(Dataset entries)
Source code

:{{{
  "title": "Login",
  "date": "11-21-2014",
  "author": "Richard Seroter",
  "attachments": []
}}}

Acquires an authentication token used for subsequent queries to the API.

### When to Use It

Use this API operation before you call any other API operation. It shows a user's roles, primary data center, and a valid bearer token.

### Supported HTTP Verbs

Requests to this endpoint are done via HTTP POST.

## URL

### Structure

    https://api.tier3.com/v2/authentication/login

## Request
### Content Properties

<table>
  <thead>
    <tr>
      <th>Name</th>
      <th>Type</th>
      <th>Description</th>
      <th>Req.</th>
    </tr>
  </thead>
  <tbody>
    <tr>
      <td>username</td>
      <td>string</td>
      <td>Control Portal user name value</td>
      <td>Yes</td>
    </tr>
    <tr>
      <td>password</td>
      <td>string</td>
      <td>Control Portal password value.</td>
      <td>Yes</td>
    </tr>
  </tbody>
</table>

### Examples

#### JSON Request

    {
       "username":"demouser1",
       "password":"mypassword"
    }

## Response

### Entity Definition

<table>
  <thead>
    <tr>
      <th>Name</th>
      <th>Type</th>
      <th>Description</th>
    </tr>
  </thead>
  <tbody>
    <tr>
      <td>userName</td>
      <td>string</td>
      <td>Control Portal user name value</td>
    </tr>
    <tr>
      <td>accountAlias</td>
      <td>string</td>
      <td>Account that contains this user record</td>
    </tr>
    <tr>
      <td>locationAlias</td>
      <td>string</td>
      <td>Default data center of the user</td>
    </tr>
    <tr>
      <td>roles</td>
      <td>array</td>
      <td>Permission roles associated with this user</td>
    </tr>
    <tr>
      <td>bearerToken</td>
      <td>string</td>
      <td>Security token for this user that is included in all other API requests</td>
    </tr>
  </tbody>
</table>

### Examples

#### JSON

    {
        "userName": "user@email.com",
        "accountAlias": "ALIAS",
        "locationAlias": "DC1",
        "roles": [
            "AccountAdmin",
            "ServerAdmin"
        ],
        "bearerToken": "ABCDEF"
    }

> [Aim of the exercise] How many lines above contain the word "roles"? Reply with only the number.

> [Solution to the exercise] 4